:: TASK INPUTS ::

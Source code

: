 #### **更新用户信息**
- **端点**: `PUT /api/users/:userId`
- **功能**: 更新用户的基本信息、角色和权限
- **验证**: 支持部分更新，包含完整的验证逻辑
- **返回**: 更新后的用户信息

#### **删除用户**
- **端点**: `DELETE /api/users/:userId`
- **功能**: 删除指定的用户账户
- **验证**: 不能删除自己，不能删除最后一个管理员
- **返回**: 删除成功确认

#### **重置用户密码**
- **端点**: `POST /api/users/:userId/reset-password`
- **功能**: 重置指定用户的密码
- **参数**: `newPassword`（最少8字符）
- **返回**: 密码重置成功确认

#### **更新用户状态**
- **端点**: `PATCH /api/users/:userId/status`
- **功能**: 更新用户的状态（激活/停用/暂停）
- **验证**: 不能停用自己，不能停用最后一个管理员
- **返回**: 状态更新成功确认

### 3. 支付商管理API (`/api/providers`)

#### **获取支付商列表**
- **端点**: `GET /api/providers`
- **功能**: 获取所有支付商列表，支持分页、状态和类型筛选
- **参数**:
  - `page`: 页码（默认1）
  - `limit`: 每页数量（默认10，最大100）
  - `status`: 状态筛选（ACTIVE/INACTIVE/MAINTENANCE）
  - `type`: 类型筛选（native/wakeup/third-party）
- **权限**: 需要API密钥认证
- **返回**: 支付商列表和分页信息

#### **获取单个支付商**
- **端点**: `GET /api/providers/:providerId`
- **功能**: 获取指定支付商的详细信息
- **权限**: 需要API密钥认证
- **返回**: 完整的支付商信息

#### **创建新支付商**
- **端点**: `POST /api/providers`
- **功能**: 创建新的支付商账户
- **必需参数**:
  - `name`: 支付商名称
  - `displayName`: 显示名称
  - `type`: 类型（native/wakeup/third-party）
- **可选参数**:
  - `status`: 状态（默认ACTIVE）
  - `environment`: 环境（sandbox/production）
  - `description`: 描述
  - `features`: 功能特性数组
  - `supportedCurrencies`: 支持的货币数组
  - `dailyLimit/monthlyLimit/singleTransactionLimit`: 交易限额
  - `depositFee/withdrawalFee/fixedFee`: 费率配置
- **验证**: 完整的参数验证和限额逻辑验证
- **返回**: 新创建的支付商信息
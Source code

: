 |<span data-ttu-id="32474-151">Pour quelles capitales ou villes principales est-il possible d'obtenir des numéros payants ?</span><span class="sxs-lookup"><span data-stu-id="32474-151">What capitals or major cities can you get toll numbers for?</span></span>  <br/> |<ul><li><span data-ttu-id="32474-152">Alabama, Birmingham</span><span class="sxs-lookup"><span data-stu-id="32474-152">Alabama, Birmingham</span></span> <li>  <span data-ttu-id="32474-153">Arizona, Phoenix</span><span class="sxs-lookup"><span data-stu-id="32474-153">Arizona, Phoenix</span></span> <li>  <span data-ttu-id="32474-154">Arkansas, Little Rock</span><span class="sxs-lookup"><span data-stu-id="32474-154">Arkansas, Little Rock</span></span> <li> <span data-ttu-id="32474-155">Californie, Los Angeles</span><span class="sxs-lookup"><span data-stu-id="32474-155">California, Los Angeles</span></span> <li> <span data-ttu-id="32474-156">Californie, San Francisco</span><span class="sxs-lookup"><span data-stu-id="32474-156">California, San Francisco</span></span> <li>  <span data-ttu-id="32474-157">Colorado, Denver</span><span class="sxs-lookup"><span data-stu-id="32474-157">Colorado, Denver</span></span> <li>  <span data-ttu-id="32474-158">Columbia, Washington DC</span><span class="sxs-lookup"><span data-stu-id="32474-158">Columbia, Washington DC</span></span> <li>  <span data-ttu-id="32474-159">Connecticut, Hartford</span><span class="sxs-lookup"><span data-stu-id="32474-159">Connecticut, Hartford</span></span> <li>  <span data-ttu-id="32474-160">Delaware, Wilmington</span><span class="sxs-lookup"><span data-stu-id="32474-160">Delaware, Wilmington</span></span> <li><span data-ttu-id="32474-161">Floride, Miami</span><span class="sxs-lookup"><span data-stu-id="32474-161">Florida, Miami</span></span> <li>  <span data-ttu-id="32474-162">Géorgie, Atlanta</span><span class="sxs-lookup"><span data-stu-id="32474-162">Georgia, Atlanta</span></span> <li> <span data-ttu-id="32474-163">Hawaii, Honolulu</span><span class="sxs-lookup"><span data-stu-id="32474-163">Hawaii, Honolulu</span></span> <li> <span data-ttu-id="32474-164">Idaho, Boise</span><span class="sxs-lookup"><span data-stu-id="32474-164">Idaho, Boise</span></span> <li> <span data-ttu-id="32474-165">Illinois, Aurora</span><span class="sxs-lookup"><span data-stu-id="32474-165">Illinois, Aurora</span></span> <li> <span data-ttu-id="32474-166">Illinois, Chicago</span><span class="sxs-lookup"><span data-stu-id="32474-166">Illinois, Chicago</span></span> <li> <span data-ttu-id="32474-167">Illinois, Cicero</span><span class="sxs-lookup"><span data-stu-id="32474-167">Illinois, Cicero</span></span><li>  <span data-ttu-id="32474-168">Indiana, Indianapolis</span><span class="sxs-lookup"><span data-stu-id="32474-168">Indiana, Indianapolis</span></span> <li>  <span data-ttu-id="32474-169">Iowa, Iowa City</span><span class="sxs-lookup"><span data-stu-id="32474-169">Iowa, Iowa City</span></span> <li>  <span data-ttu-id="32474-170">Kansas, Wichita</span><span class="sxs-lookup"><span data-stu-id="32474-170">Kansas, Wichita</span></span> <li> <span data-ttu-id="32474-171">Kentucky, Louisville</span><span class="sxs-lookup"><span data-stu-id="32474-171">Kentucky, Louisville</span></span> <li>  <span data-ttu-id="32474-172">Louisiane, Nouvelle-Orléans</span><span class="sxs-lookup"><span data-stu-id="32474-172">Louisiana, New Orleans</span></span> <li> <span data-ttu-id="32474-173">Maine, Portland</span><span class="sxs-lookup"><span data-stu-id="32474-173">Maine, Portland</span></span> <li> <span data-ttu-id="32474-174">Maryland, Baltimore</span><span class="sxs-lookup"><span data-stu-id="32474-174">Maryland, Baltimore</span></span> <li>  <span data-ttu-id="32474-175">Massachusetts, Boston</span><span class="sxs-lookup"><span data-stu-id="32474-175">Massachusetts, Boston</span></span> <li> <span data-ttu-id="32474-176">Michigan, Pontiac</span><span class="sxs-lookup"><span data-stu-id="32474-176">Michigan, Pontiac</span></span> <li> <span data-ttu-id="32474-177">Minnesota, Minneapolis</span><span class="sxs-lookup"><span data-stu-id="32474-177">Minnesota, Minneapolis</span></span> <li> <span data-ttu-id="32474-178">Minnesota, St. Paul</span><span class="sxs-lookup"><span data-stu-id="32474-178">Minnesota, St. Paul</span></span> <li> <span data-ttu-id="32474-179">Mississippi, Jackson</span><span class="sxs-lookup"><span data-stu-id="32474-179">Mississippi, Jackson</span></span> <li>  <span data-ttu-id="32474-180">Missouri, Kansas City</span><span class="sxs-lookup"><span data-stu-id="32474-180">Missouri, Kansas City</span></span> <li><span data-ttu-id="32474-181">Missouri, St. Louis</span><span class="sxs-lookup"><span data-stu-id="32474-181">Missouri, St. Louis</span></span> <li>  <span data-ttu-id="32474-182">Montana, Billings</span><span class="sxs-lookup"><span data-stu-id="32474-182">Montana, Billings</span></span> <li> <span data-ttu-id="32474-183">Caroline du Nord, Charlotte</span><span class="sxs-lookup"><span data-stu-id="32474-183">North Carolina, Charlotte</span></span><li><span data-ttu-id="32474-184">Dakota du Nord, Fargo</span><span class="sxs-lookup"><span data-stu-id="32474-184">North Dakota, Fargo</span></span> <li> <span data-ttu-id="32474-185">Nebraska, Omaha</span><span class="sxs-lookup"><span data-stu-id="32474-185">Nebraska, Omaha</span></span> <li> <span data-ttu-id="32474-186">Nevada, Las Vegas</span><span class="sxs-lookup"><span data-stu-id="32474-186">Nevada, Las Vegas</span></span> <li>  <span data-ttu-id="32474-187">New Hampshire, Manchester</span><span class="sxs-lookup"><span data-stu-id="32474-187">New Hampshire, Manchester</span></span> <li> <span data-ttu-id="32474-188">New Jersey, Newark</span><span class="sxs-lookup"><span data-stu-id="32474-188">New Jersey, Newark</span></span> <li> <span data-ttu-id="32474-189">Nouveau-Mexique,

:::

WHAT IS BEING ASKED =>
Return all lines from the data above with "native" in them.

ANSWER TO THIS EXERCISE =>
  - `type`: 类型筛选（native/wakeup/third-party）
  - `type`: 类型（native/wakeup/third-party）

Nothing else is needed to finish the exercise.